WORK REQUEST: Could you copy out every line of the data where the word "modo" occurs?

--------------------

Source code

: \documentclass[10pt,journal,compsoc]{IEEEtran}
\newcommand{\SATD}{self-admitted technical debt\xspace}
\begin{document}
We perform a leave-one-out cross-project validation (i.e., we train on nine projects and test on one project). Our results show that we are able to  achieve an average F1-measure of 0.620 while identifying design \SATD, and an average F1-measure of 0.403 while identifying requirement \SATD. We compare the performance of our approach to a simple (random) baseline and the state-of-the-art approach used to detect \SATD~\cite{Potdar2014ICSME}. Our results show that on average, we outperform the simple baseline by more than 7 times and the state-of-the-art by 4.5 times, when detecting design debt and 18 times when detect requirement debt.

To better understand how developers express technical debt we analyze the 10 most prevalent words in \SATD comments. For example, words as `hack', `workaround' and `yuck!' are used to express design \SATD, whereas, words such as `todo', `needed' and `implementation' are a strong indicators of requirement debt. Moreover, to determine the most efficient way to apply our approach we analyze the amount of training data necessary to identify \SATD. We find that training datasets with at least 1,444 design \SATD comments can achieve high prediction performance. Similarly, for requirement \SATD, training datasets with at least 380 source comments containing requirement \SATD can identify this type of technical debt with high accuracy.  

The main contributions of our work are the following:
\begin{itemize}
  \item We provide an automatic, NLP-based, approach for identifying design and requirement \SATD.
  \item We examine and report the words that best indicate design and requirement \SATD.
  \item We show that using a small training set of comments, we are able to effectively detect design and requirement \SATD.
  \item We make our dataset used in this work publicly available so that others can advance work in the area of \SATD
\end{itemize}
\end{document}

--------------------

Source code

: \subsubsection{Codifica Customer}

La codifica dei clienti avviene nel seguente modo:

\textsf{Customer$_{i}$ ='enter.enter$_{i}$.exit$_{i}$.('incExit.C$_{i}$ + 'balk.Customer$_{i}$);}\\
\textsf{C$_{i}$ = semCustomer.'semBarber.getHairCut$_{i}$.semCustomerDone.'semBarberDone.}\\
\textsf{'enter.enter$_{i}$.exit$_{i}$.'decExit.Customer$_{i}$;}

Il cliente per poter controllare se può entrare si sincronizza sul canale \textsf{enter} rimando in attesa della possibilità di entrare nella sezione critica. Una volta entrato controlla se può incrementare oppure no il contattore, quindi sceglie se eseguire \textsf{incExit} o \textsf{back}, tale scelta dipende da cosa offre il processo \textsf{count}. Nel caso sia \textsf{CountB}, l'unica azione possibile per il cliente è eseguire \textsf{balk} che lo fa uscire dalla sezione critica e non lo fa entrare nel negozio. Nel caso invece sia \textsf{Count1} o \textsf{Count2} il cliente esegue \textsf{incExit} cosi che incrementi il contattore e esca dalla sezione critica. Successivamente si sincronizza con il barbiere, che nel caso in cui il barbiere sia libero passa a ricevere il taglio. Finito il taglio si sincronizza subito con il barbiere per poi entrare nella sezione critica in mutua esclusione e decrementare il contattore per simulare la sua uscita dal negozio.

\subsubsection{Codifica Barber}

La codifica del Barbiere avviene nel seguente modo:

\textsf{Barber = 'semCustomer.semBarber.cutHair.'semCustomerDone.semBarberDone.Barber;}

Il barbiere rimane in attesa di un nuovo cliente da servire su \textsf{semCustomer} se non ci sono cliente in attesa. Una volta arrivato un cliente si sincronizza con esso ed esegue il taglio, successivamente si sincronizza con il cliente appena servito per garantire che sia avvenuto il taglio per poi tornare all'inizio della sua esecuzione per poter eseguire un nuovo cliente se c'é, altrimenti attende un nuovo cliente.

--------------------

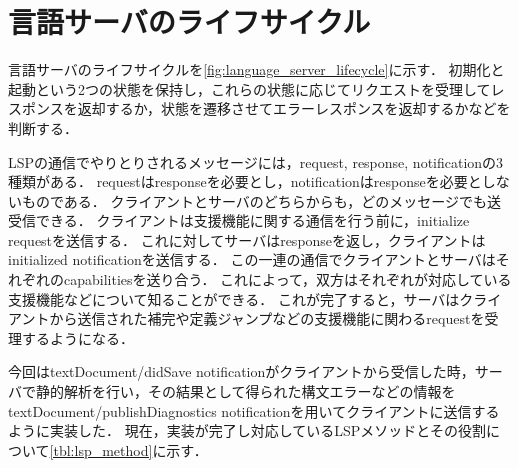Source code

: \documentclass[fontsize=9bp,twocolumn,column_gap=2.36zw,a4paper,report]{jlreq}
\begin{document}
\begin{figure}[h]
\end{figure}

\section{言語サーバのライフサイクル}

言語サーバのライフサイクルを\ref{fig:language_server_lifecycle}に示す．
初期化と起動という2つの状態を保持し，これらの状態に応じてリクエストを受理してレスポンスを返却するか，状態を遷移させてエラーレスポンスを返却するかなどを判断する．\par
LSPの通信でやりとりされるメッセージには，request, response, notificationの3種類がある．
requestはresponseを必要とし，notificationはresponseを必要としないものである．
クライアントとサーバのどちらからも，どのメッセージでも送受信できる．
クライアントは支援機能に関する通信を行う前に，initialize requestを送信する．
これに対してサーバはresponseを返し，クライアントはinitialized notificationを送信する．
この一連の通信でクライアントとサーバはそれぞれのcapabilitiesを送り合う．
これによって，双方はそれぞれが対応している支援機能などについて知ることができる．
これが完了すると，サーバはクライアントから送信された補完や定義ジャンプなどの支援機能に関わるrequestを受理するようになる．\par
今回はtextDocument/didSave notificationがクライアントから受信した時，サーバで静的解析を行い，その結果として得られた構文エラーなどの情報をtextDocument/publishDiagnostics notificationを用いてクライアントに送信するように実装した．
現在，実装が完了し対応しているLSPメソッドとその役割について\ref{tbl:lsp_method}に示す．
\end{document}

--------------------

TASK OUTPUT:
La codifica dei clienti avviene nel seguente modo:
La codifica del Barbiere avviene nel seguente modo:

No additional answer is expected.